A post by Frank Eliason on business cards got me thinking a lot about the value of such bits of paper.

And they are bits of paper, aren’t they? Name, title, company, logo, address, phone, email, etc, printed on rectangular bits of stiff paper. The format hasn’t really changed in years.

Yet it’s a format we’re accustomed to in that aspect of social intercourse when we meet someone, typically in a business setting and exchange printed cards with our contact information.

But in this day and age, it’s a highly inefficient way of providing someone with a means to connect with you as it requires that someone to take that bit of paper and process it before he or she can get value from the information it contains.

But hang on a minute, there is a way to make that bit of paper provide the receiver of your card with some real value. And it’s very easy to do.

Let’s just accept one reality that printed business cards will be with us for some time and will continue to be the primary means of exchanging contact information for a majority of business people.

That doesn’t mean the cards have to stay as dumb as they are. Instead, let’s make them smart by adding content that can easily be captured digitally and made readily useable, and in a way that’s easy and very low cost.

No, I’m not talking about scanning business cards: that typically requires hardware (a scanning device) and then software to interpret the scanned image to make it usable and searchable.

I’m talking about adding something to your card that you can use with the camera on your mobile phone and which enables you to get far better value from the information it yields.

I’m talking about mobile barcodes.

The image you see at the top of this page shows three mobile barcodes that appear on my business card.

Here’s what the card looks like (click on the image to see the card more clearly).

Each of the barcodes contains the same information – a link to my website (nevillehobson.com) – that you capture by pointing your mobile phone camera at one of the barcodes and interpreting the coded image via freely-available applications such as i-Nigma for mobile phones like my Nokia N95 8GB (to scan the lower two black-and-white codes you see) and Microsoft Tag reader for a wide range of mobile devices including the iPhone (to scan the top coloured code).

Once the software on your phone recognizes the data in the code, it presents you with a link you can click on to launch your phone’s browser, connect to the net and come to my website. You can save the link as a bookmark, email it to someone and generally make far more effective use of the data than that on a bit of printed paper.
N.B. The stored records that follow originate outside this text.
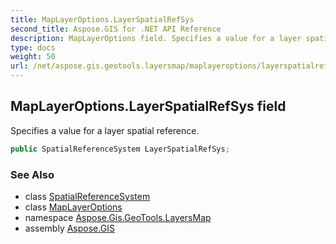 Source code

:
 ```yaml
---
title: MapLayerOptions.LayerSpatialRefSys
second_title: Aspose.GIS for .NET API Reference
description: MapLayerOptions field. Specifies a value for a layer spatial reference
type: docs
weight: 50
url: /net/aspose.gis.geotools.layersmap/maplayeroptions/layerspatialrefsys/
---
```

## MapLayerOptions.LayerSpatialRefSys field

Specifies a value for a layer spatial reference.

```csharp
public SpatialReferenceSystem LayerSpatialRefSys;
```

### See Also

* class [SpatialReferenceSystem](../../../aspose.gis.spatialreferencing/spatialreferencesystem/)
* class [MapLayerOptions](../)
* namespace [Aspose.Gis.GeoTools.LayersMap](../../maplayeroptions/)
* assembly [Aspose.GIS](../../../)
You could then dispose of the printed card (recycling recommended).

What I’ve done is a very simple use. I could have made the link even more valuable. A vCard, perhaps, that you could download. Maybe a video. A Google Maps link. Some other useful content that you might find valuable.

You can try the barcodes right now – if you have an app like i-Nigma on your phone, or Microsoft Tag, try one of the codes here with your phone’s camera. I bet it will work for you.

3barcodes

Creating the barcodes couldn’t be easier, either at the Microsoft Tag website or a variety of places for the other two (I use the Nokia Mobile Codes site). And I printed the cards myself using Avery card stock on the HP OfficeJet Pro 8500 Wireless printer that I’m trialling.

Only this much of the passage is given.